Hide Forgot
This bugzilla is for support case 00472442 I am entering this bugzilla to see if I can get some others to look at this before the OS GA's. Details of the problem: I fresh installed RHEL 6 SP 1 on a host with a single internal hard disk, without multipath enabled. After this, I set up multipath to start on the host. Before the activation of multipath, the output of "vgs --options vg_name,pv_name" shows that the root lun is on disk /dev/sda2. After activating multipath, the internal disk gets virtualized into /dev/dm-0, and the output of the vgs command shows that the root lun volume is comprised of the multipath device. If I explicitly blacklist the internal disk, a message will show that the device is blacklisted, but the multipath device will be created anyway. If I chkconfig multipathd off and reboot, multipath will activate and virtualize the internal disk, anyway. Configuration Details: This has been observed on at least five different servers with different branded internal hard disks. Any attempt to prevent the internal disk from being virtualized has failed.

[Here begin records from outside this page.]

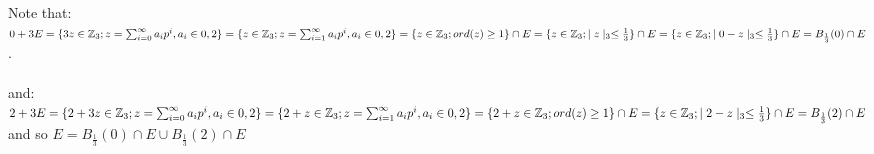 \begin{framed}
Note that:\newline $0 + 3E = \{3z \in \mathbb{Z}_3; z = \sum_{i=0}^\infty a_ip^i, a_i \in {0,2}\} =\\
\{z \in \mathbb{Z}_3; z = \sum_{i=1}^\infty a_ip^i, a_i \in {0,2}\} =\\
\{z \in \mathbb{Z}_3; ord(z) \geq 1 \} \cap E=\\
\{z \in \mathbb{Z}_3; \mid z \mid_3 \leq \frac{1}{3}\} \cap E = \\
\{z \in \mathbb{Z}_3; \mid 0- z \mid_3 \leq \frac{1}{3}\} \cap E = B_{\frac{1}{3}}(0) \cap E$.
\\\\and:\\ 
$2 + 3E = \{2 + 3z \in \mathbb{Z}_3; z = \sum_{i=0}^\infty a_ip^i, a_i \in {0,2}\} =\\
\{2 + z \in \mathbb{Z}_3; z = \sum_{i=1}^\infty a_ip^i, a_i \in {0,2}\} =\\
\{2 + z \in \mathbb{Z}_3; ord(z) \geq 1 \} \cap E=\\
\{z \in \mathbb{Z}_3; \mid 2 - z \mid_3 \leq \frac{1}{3}\} \cap E = \\
B_{\frac{1}{3}}(2) \cap E$
\\ and so $E = B_{\frac{1}{3}}(0)\cap E \cup B_{\frac{1}{3}}(2) \cap E$ 

\end{framed}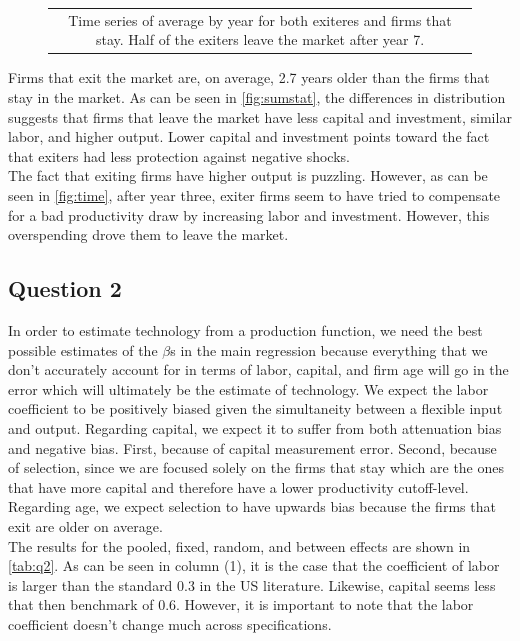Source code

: \documentclass[11pt]{article}
\begin{document}
\begin{figure}[ht]
\begin{subfigure}[b]{.23\textwidth}
	\end{subfigure}
\begin{tabular*}{1\textwidth}{c}
	\multicolumn{1}{p{1\hsize}}{\footnotesize Time series of average by year for both exiteres and firms that stay. Half of the exiters leave the market after year 7.}\\
\end{tabular*}      	  
\end{figure}


Firms that exit the market are, on average, 2.7 years older than the firms that stay in the market. As can be seen in \autoref{fig:sumstat}, the differences in distribution suggests that firms that leave the market have less capital and investment, similar labor, and higher output. Lower capital and investment points toward the fact that exiters had less protection against negative shocks. \\
The fact that exiting firms have higher output is puzzling. However, as can be seen in \autoref{fig:time}, after year three, exiter firms seem to have tried to compensate for a bad productivity draw by increasing labor and investment. However, this overspending drove them to leave the market.

\newpage

\subsection*{Question 2} \label{q2}

In order to estimate technology from a production function, we need the best possible estimates of the $\beta$s in the main regression because everything that we don't accurately account for in terms of labor, capital, and firm age will go in the error which will ultimately be the estimate of technology. We expect the labor coefficient to be positively biased given the simultaneity between a flexible input and output. Regarding capital, we expect it to suffer from both attenuation bias and negative bias. First, because of capital measurement error. Second, because of selection, since we are focused solely on the firms that stay which are the ones that have more capital and therefore have a lower productivity cutoff-level. Regarding age, we expect selection to have upwards bias because the firms that exit are older on average. \\




The results for the pooled, fixed, random, and between effects are shown in \autoref{tab:q2}. As can be seen in column (1), it is the case that the coefficient of labor is larger than the standard 0.3 in the US literature. Likewise, capital seems less that then benchmark of 0.6. However, it is important to note that the labor coefficient doesn't change much across specifications. \\
\end{document}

Steps to Reproduce: 1. Fresh install RHEL6.1 RC2 2. Set up multipath.conf, activate multipath, reboot Expected Results: After activating multipath, it should virtualize the external storage disks with vendor/product id:: LSI INF-01-00, and not the internal disk. It should ignore the internal disk based on the blacklist rules. Actual Results: A multipath device is created from the internal disk. If user-friendly names are used, the blacklist will prevent a user-friendly name from being assigned to the internal disk, but there will still be a mapping for the internal disk. Logs: vgs --options vg_name,pv_name BEFORE activating multipath PV VG /dev/sda2 vg_dhcp135157577 AFTER activating multipath VG PV vg_dhcp135157577 /dev/mapper/3500000e01453a9c0p2 Output of multipath showing the device being blacklisted: May 10 14:02:27 | sda: (FUJITSU:MAY2036RC) vendor/product blacklisted The multipath device: 3500000e01453a9c0 dm-0 FUJITSU,MAY2036RC size=34G features='1 queue_if_no_path' hwhandler='0' wp=rw `-+- policy='round-robin 0' prio=1 status=active `- 1:0:0:0 sda 8:0 active ready running This multipath device will show up no matter what settings I use in the blacklist for /etc/lvm.conf and /etc/multipath.conf. I have never experienced this problem in RHEL6.0, so this implies there was some pretty big change in multipath between 6.0 and 6.1.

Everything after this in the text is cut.